En “Goodbye Bafana” se relata la relación de Nelson Mandela, líder comunista por la independencia de los negros de Sudáfrica, mascarón de proa del “un hombre un voto”, con su carcelero. Un sargento que lo acompañó en buena parte de sus veinte tantos años de reclusión salvaje. La historia muestra un hombre desafectado de sí mismo, fiel a los objetivos de lo que cree que es el bien común, que construye lealtades en los otros con cimientos firmes y responde a esas lealtades dando continuidad a sus vejaciones para no tener diferencias, porque el objetivo común se lograba solo con el ejemplo y el valor humanista. Así, conversa con el carcelero fanático del apartheid largas horas, lo hace apreciar el enorme valor de un pequeño gesto para su esposa.

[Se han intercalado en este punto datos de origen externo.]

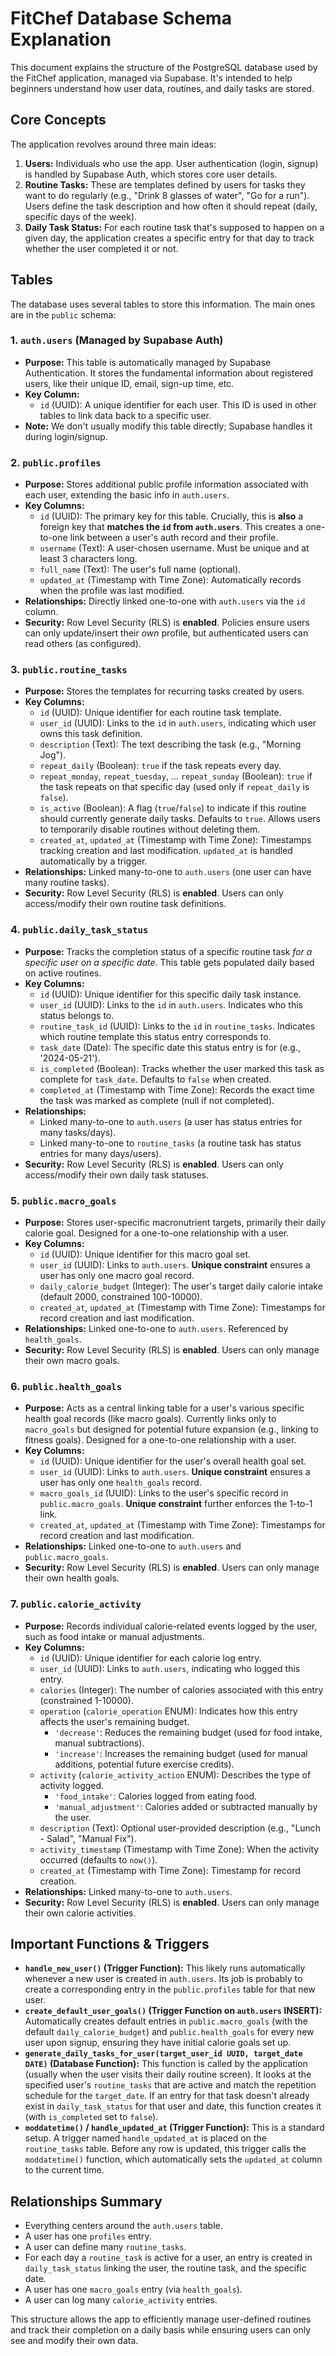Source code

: # FitChef Database Schema Explanation

This document explains the structure of the PostgreSQL database used by the FitChef application, managed via Supabase. It's intended to help beginners understand how user data, routines, and daily tasks are stored.

## Core Concepts

The application revolves around three main ideas:

1.  **Users:** Individuals who use the app. User authentication (login, signup) is handled by Supabase Auth, which stores core user details.
2.  **Routine Tasks:** These are templates defined by users for tasks they want to do regularly (e.g., "Drink 8 glasses of water", "Go for a run"). Users define the task description and how often it should repeat (daily, specific days of the week).
3.  **Daily Task Status:** For each routine task that's supposed to happen on a given day, the application creates a specific entry for that day to track whether the user completed it or not.

## Tables

The database uses several tables to store this information. The main ones are in the `public` schema:

### 1. `auth.users` (Managed by Supabase Auth)

*   **Purpose:** This table is automatically managed by Supabase Authentication. It stores the fundamental information about registered users, like their unique ID, email, sign-up time, etc.
*   **Key Column:**
    *   `id` (UUID): A unique identifier for each user. This ID is used in other tables to link data back to a specific user.
*   **Note:** We don't usually modify this table directly; Supabase handles it during login/signup.

### 2. `public.profiles`

*   **Purpose:** Stores additional public profile information associated with each user, extending the basic info in `auth.users`.
*   **Key Columns:**
    *   `id` (UUID): The primary key for this table. Crucially, this is **also** a foreign key that **matches the `id` from `auth.users`**. This creates a one-to-one link between a user's auth record and their profile.
    *   `username` (Text): A user-chosen username. Must be unique and at least 3 characters long.
    *   `full_name` (Text): The user's full name (optional).
    *   `updated_at` (Timestamp with Time Zone): Automatically records when the profile was last modified.
*   **Relationships:** Directly linked one-to-one with `auth.users` via the `id` column.
*   **Security:** Row Level Security (RLS) is **enabled**. Policies ensure users can only update/insert their *own* profile, but authenticated users can read others (as configured).

### 3. `public.routine_tasks`

*   **Purpose:** Stores the templates for recurring tasks created by users.
*   **Key Columns:**
    *   `id` (UUID): Unique identifier for each routine task template.
    *   `user_id` (UUID): Links to the `id` in `auth.users`, indicating which user owns this task definition.
    *   `description` (Text): The text describing the task (e.g., "Morning Jog").
    *   `repeat_daily` (Boolean): `true` if the task repeats every day.
    *   `repeat_monday`, `repeat_tuesday`, ... `repeat_sunday` (Boolean): `true` if the task repeats on that specific day (used only if `repeat_daily` is `false`).
    *   `is_active` (Boolean): A flag (`true`/`false`) to indicate if this routine should currently generate daily tasks. Defaults to `true`. Allows users to temporarily disable routines without deleting them.
    *   `created_at`, `updated_at` (Timestamp with Time Zone): Timestamps tracking creation and last modification. `updated_at` is handled automatically by a trigger.
*   **Relationships:** Linked many-to-one to `auth.users` (one user can have many routine tasks).
*   **Security:** Row Level Security (RLS) is **enabled**. Users can only access/modify their own routine task definitions.

### 4. `public.daily_task_status`

*   **Purpose:** Tracks the completion status of a specific routine task *for a specific user on a specific date*. This table gets populated daily based on active routines.
*   **Key Columns:**
    *   `id` (UUID): Unique identifier for this specific daily task instance.
    *   `user_id` (UUID): Links to the `id` in `auth.users`. Indicates who this status belongs to.
    *   `routine_task_id` (UUID): Links to the `id` in `routine_tasks`. Indicates which routine template this status entry corresponds to.
    *   `task_date` (Date): The specific date this status entry is for (e.g., '2024-05-21').
    *   `is_completed` (Boolean): Tracks whether the user marked this task as complete for `task_date`. Defaults to `false` when created.
    *   `completed_at` (Timestamp with Time Zone): Records the exact time the task was marked as complete (null if not completed).
*   **Relationships:**
    *   Linked many-to-one to `auth.users` (a user has status entries for many tasks/days).
    *   Linked many-to-one to `routine_tasks` (a routine task has status entries for many days/users).
*   **Security:** Row Level Security (RLS) is **enabled**. Users can only access/modify their own daily task statuses.

### 5. `public.macro_goals`

*   **Purpose:** Stores user-specific macronutrient targets, primarily their daily calorie goal. Designed for a one-to-one relationship with a user.
*   **Key Columns:**
    *   `id` (UUID): Unique identifier for this macro goal set.
    *   `user_id` (UUID): Links to `auth.users`. **Unique constraint** ensures a user has only one macro goal record.
    *   `daily_calorie_budget` (Integer): The user's target daily calorie intake (default 2000, constrained 100-10000).
    *   `created_at`, `updated_at` (Timestamp with Time Zone): Timestamps for record creation and last modification.
*   **Relationships:** Linked one-to-one to `auth.users`. Referenced by `health_goals`.
*   **Security:** Row Level Security (RLS) is **enabled**. Users can only manage their own macro goals.

### 6. `public.health_goals`

*   **Purpose:** Acts as a central linking table for a user's various specific health goal records (like macro goals). Currently links only to `macro_goals` but designed for potential future expansion (e.g., linking to fitness goals). Designed for a one-to-one relationship with a user.
*   **Key Columns:**
    *   `id` (UUID): Unique identifier for the user's overall health goal set.
    *   `user_id` (UUID): Links to `auth.users`. **Unique constraint** ensures a user has only one `health_goals` record.
    *   `macro_goals_id` (UUID): Links to the user's specific record in `public.macro_goals`. **Unique constraint** further enforces the 1-to-1 link.
    *   `created_at`, `updated_at` (Timestamp with Time Zone): Timestamps for record creation and last modification.
*   **Relationships:** Linked one-to-one to `auth.users` and `public.macro_goals`.
*   **Security:** Row Level Security (RLS) is **enabled**. Users can only manage their own health goals.

### 7. `public.calorie_activity`

*   **Purpose:** Records individual calorie-related events logged by the user, such as food intake or manual adjustments.
*   **Key Columns:**
    *   `id` (UUID): Unique identifier for each calorie log entry.
    *   `user_id` (UUID): Links to `auth.users`, indicating who logged this entry.
    *   `calories` (Integer): The number of calories associated with this entry (constrained 1-10000).
    *   `operation` (`calorie_operation` ENUM): Indicates how this entry affects the user's remaining budget.
        *   `'decrease'`: Reduces the remaining budget (used for food intake, manual subtractions).
        *   `'increase'`: Increases the remaining budget (used for manual additions, potential future exercise credits).
    *   `activity` (`calorie_activity_action` ENUM): Describes the type of activity logged.
        *   `'food_intake'`: Calories logged from eating food.
        *   `'manual_adjustment'`: Calories added or subtracted manually by the user.
    *   `description` (Text): Optional user-provided description (e.g., "Lunch - Salad", "Manual Fix").
    *   `activity_timestamp` (Timestamp with Time Zone): When the activity occurred (defaults to `now()`).
    *   `created_at` (Timestamp with Time Zone): Timestamp for record creation.
*   **Relationships:** Linked many-to-one to `auth.users`.
*   **Security:** Row Level Security (RLS) is **enabled**. Users can only manage their own calorie activities.

## Important Functions & Triggers

*   **`handle_new_user()` (Trigger Function):** This likely runs automatically whenever a new user is created in `auth.users`. Its job is probably to create a corresponding entry in the `public.profiles` table for that new user.
*   **`create_default_user_goals()` (Trigger Function on `auth.users` INSERT):** Automatically creates default entries in `public.macro_goals` (with the default `daily_calorie_budget`) and `public.health_goals` for every new user upon signup, ensuring they have initial calorie goals set up.
*   **`generate_daily_tasks_for_user(target_user_id UUID, target_date DATE)` (Database Function):** This function is called by the application (usually when the user visits their daily routine screen). It looks at the specified user's `routine_tasks` that are active and match the repetition schedule for the `target_date`. If an entry for that task doesn't already exist in `daily_task_status` for that user and date, this function creates it (with `is_completed` set to `false`).
*   **`moddatetime()` / `handle_updated_at` (Trigger Function):** This is a standard setup. A trigger named `handle_updated_at` is placed on the `routine_tasks` table. Before any row is updated, this trigger calls the `moddatetime()` function, which automatically sets the `updated_at` column to the current time.

## Relationships Summary

*   Everything centers around the `auth.users` table.
*   A user has one `profiles` entry.
*   A user can define many `routine_tasks`.
*   For each day a `routine_task` is active for a user, an entry is created in `daily_task_status` linking the user, the routine task, and the specific date.
*   A user has one `macro_goals` entry (via `health_goals`).
*   A user can log many `calorie_activity` entries.

This structure allows the app to efficiently manage user-defined routines and track their completion on a daily basis while ensuring users can only see and modify their own data.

La vida los hermana con la pérdida de un hijo a cada uno, y Mandela se pone en el enorme lugar de la piedad humana, del estar en el lugar del otro para reconfortar lo irreconfortable. En ese proceso, el sargento se convierte en una pieza de cambio de Sudáfrica, y tras años de diálogo pasa a admirar las convicciones por sobre las imposiciones y a festejar la génesis de una Sudáfrica para todos.

Dos modelos: el de todos por mí y del uno por el todo y para la comprensión de todos. Sentarse un rato al costado del camino para observar y reflexionar si las vías teóricas de liderazgo no debieran pensar en estos términos, no sólo como ejemplo, como esencia, y así conducir a una construcción del todos por todos, en cada espacio… y así tal vez el cambio nazca a pesar de la vorágine de los disvalores actuales.

Por Alejandro Paolini, Director General de Vértice, Imagen & Comunicación.